**Work task:**
Your answer is to be every line of the material that includes the string "dataflowpicture".

------

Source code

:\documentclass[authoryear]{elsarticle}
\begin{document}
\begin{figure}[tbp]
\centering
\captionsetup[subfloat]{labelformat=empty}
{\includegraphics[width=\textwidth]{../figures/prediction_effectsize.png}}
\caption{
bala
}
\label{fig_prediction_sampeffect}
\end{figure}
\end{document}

------

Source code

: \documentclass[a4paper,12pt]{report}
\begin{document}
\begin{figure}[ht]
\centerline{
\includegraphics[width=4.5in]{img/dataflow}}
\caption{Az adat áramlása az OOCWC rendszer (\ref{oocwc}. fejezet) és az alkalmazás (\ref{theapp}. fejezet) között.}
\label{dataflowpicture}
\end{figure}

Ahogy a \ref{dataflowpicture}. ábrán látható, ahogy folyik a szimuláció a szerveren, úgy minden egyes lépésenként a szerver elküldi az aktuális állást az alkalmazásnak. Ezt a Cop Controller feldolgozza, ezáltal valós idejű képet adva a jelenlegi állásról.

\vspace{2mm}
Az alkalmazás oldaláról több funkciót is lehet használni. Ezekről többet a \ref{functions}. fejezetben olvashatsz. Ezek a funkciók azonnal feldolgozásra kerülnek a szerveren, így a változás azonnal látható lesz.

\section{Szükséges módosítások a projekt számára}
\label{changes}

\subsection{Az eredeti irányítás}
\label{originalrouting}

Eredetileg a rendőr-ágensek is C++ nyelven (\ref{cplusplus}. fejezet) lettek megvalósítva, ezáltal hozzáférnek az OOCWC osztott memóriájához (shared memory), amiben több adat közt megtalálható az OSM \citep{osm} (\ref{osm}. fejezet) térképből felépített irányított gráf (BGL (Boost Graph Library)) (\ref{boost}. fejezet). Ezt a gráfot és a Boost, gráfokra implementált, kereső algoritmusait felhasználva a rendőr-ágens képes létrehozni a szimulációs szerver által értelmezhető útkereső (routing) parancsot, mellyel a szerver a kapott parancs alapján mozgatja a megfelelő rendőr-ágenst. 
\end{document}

------

**Reply:**
\label{dataflowpicture}
Ahogy a \ref{dataflowpicture}. ábrán látható, ahogy folyik a szimuláció a szerveren, úgy minden egyes lépésenként a szerver elküldi az aktuális állást az alkalmazásnak. Ezt a Cop Controller feldolgozza, ezáltal valós idejű képet adva a jelenlegi állásról.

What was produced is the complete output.